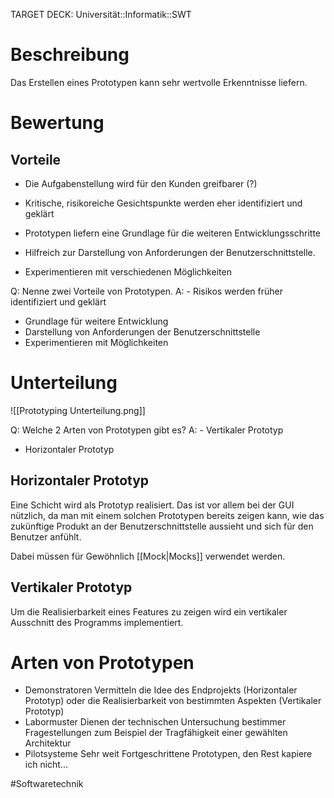 TARGET DECK: Universität::Informatik::SWT

# Beschreibung
Das Erstellen eines Prototypen kann sehr wertvolle Erkenntnisse liefern.

# Bewertung
## Vorteile
- Die Aufgabenstellung wird für den Kunden greifbarer (?)
- Kritische, risikoreiche Gesichtspunkte werden eher identifiziert und geklärt
- Prototypen liefern eine Grundlage für die weiteren Entwicklungsschritte

- Hilfreich zur Darstellung von Anforderungen der Benutzerschnittstelle.
- Experimentieren mit verschiedenen Möglichkeiten

Q: Nenne zwei Vorteile von Prototypen.
A: - Risikos werden früher identifiziert und geklärt
- Grundlage für weitere Entwicklung
- Darstellung von Anforderungen der Benutzerschnittstelle
- Experimentieren mit Möglichkeiten
<!--ID: 1645543050705-->


# Unterteilung
![[Prototyping Unterteilung.png]]

Q: Welche 2 Arten von Prototypen gibt es?
A: - Vertikaler Prototyp
- Horizontaler Prototyp
<!--ID: 1645543050817-->


## Horizontaler Prototyp
Eine Schicht wird als Prototyp realisiert. Das ist vor allem bei der GUI nützlich, da man mit einem solchen Prototypen bereits zeigen kann, wie das zukünftige Produkt an der Benutzerschnittstelle aussieht und sich für den Benutzer anfühlt.

Dabei müssen für Gewöhnlich [[Mock|Mocks]] verwendet werden.

## Vertikaler Prototyp
Um die Realisierbarkeit eines Features zu zeigen wird ein vertikaler Ausschnitt des Programms implementiert.

# Arten von Prototypen
- Demonstratoren
Vermitteln die Idee des Endprojekts (Horizontaler Prototyp) oder die Realisierbarkeit von bestimmten Aspekten (Vertikaler Prototyp)
- Labormuster
Dienen der technischen Untersuchung bestimmer Fragestellungen zum Beispiel der Tragfähigkeit einer gewählten Architektur
- Pilotsysteme
Sehr weit Fortgeschrittene Prototypen, den Rest kapiere ich nicht...

#Softwaretechnik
+ + + +
Task requirements =
Word-for-word transcription: the whole listing, with images excluded.

Answer section =
 TARGET DECK: Universität::Informatik::SWT

# Beschreibung
Das Erstellen eines Prototypen kann sehr wertvolle Erkenntnisse liefern.

# Bewertung
## Vorteile
- Die Aufgabenstellung wird für den Kunden greifbarer (?)
- Kritische, risikoreiche Gesichtspunkte werden eher identifiziert und geklärt
- Prototypen liefern eine Grundlage für die weiteren Entwicklungsschritte

- Hilfreich zur Darstellung von Anforderungen der Benutzerschnittstelle.
- Experimentieren mit verschiedenen Möglichkeiten

Q: Nenne zwei Vorteile von Prototypen.
A: - Risikos werden früher identifiziert und geklärt
- Grundlage für weitere Entwicklung
- Darstellung von Anforderungen der Benutzerschnittstelle
- Experimentieren mit Möglichkeiten
<!--ID: 1645543050705-->


# Unterteilung
![[Prototyping Unterteilung.png]]

Q: Welche 2 Arten von Prototypen gibt es?
A: - Vertikaler Prototyp
- Horizontaler Prototyp
<!--ID: 1645543050817-->


## Horizontaler Prototyp
Eine Schicht wird als Prototyp realisiert. Das ist vor allem bei der GUI nützlich, da man mit einem solchen Prototypen bereits zeigen kann, wie das zukünftige Produkt an der Benutzerschnittstelle aussieht und sich für den Benutzer anfühlt.

Dabei müssen für Gewöhnlich [[Mock|Mocks]] verwendet werden.

## Vertikaler Prototyp
Um die Realisierbarkeit eines Features zu zeigen wird ein vertikaler Ausschnitt des Programms implementiert.

# Arten von Prototypen
- Demonstratoren
Vermitteln die Idee des Endprojekts (Horizontaler Prototyp) oder die Realisierbarkeit von bestimmten Aspekten (Vertikaler Prototyp)
- Labormuster
Dienen der technischen Untersuchung bestimmer Fragestellungen zum Beispiel der Tragfähigkeit einer gewählten Architektur
- Pilotsysteme
Sehr weit Fortgeschrittene Prototypen, den Rest kapiere ich nicht...

#Softwaretechnik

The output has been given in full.